The Terra Nova tests were given to government school students last May and returned what Minister of Education Alden McLaughlin called last month alarming and bad results with regard to literacy.

Mr. McLaughlin said the test results showed public school children started falling behind international standards in their literacy skills from grade two and that the gap widened as they got older.

Mr. Bush said Mr. McLaughlin made a grave mistake in reporting the results.

‘He gave a skewed report that failed to give any indication of the circumstances in which the test was administered.’

Mr. Bush noted that the test was administered only five months after children had returned to school after Hurricane Ivan.

‘As I understand it, teachers and principals were reluctant to have their students sit the test in the conditions they were studying in.’

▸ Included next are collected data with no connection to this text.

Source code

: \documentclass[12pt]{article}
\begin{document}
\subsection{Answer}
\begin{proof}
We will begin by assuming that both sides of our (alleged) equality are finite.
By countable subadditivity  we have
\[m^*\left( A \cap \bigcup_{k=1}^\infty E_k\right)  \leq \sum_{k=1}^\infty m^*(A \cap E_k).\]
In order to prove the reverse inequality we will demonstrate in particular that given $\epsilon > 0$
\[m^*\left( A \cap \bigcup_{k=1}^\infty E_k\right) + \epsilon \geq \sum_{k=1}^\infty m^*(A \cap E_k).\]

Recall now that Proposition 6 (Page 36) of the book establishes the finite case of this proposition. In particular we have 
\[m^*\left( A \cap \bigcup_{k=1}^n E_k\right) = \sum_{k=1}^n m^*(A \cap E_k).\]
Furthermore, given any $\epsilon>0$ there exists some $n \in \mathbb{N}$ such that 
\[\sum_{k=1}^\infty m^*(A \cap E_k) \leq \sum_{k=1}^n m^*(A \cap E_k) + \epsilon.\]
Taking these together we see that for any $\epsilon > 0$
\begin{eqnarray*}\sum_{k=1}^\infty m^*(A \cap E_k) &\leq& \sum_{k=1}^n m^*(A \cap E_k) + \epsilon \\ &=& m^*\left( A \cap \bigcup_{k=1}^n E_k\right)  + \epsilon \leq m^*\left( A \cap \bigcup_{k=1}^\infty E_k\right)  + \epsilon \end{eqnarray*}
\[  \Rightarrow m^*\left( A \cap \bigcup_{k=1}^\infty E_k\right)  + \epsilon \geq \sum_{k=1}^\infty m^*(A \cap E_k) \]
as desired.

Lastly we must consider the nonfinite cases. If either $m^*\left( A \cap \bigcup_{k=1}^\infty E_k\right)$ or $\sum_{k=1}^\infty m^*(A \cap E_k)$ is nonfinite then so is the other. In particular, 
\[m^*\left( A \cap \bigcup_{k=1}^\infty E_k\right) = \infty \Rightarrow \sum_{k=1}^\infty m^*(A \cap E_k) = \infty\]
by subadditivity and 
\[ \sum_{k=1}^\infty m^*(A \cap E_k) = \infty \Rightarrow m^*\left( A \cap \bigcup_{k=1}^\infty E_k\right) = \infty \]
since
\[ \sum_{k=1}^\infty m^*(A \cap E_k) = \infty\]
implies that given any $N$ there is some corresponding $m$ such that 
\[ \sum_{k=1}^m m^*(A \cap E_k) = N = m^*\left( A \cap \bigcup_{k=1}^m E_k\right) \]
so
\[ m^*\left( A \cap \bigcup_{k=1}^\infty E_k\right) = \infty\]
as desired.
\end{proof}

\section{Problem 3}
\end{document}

In addition, Mr. Bush said the teachers and principles ‘never understood [the Terra Nova test] would be used to pass judgement on the students and the schools’.

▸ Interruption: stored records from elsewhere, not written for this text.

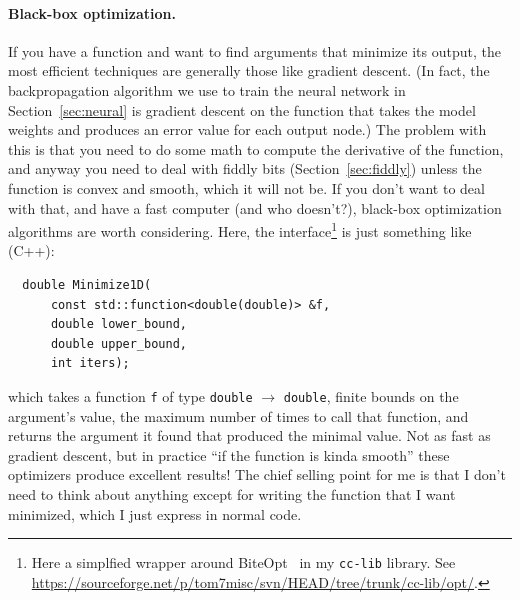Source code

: \documentclass[twocolumn]{article}
\begin{document}
\paragraph{Black-box optimization.} If you have a function and want
to find arguments that minimize its output, the most efficient
techniques are generally those like gradient descent. (In fact, the
backpropagation algorithm we use to train the neural network in
Section~\ref{sec:neural} is gradient descent on the function that
takes the model weights and produces an error value for each output
node.) The problem with this is that you need to do some math to
compute the derivative of the function, and anyway you need to deal
with fiddly bits (Section~\ref{sec:fiddly}) unless the function is
convex and smooth, which it will not be. If you don't want to deal
with that, and have a fast computer (and who doesn't?), black-box
optimization algorithms are worth considering. Here, the
interface\footnote{ Here a simplfied wrapper around
  BiteOpt~\cite{biteopt} in my {\tt cc-lib} library. See
  \url{https://sourceforge.net/p/tom7misc/svn/HEAD/tree/trunk/cc-lib/opt/}.}
is just something like (C++):

\begin{verbatim}
  double Minimize1D(
      const std::function<double(double)> &f,
      double lower_bound,
      double upper_bound,
      int iters);
\end{verbatim}

which takes a function \verb+f+ of type \verb+double+ $\rightarrow$
\verb+double+, finite bounds on the argument's value, the maximum
number of times to call that function, and returns the argument it
found that produced the minimal value. Not as fast as gradient
descent, but in practice ``if the function is kinda smooth'' these
optimizers produce excellent results! The chief selling point for me
is that I don't need to think about anything except for writing the
function that I want minimized, which I just express in normal code.
\end{document}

Mr. Bush said that in Houston Hurricane Rita had caused students to miss 10 days of school last year, resulting in the Terra Nova test scores not being reported.

‘Many Cayman students missed more than 10 days of instruction, yet their test scores have been used to incriminate them,’ he said. ‘Yet in Houston, if students missed more than ten days of instruction, the test score weren’t used if they were lower.’

‘As far as I’m concerned, all they’re running is an old Animal Farm experiment using the children of this country.’

One of Mr. Bush’s main criticism concerned the fact that the students did not have ample time or ideal working conditions to study for the test.

Mr. McLaughlin said that at the end of the day, children can either read or they cannot read.

‘The Terra Nova isn’t a test teachers should be teaching students to pass,’ he said. ‘It is a test to assess skills.’

Mr. McLaughlin said the decision to use the Terra Nova tests instead of the CAT/5 (California Achievement Test fifth addition) test that had previously been used was made in May 2004. He added that many of the procedures for teaching and taking the Terra Nova test were similar to the CAT/5 test.

One of the main reasons the Terra Nova was used instead of the CAT/5 test was because it limited cultural bias, and that it had been adopted by Bermuda as well for that very reason. The CAT/5 results were also more difficult to interpret, Mr. McLaughlin said.

As for whether the test results were skewed by Hurricane Ivan and the teachers not knowing how to teach students to prepare for the test, Mr. McLaughlin said local research refuted the claim.

The test results from the Terra Nova test closely match findings of the Scholastic Reading Inventory reading comprehension test taken by Cayman Brac High School students, Mr. McLaughlin said.

‘While the Terra Nova data supplied as part of the pilot test is not totally reliable, the alarmingly low levels of literacy it shows is supported by additional testing done by Cayman Brac High School where the results are almost identical, the low levels of high grade passes by students in John Gray High School, and the consistent feedback from employers throughout the Cayman Islands.’

Data output from the Terra Nova testing of George Hicks High School showed that by grade nine, 54 per cent of the students were considered ‘at risk’ with their reading skills, meaning they were performing two or more grade levels below their current grade level.

‘Even if you don’t believe the Terra Nova [test results] are right and that it paints too bleak of a picture… look at the results of external exams at John Gray High School,’ Mr. McLaughlin said.

‘We betray our children if we don’t make this right,’ Mr. McLaughlin said. ‘There’s no room for platitudes, generalities, nice sounding statements and worrying about whose feelings are going to be hurt.

‘I hold no ill will, but I make no apologies for making sure I’m going to do what is necessary to get done.

‘I’m not blaming the principals or the teachers. [This problem] didn’t happen overnight,’ he said. ‘There was neglect of attention to it for years and years and years. But we’ve got to stop covering it up and worrying about who will feel bad if you say this.’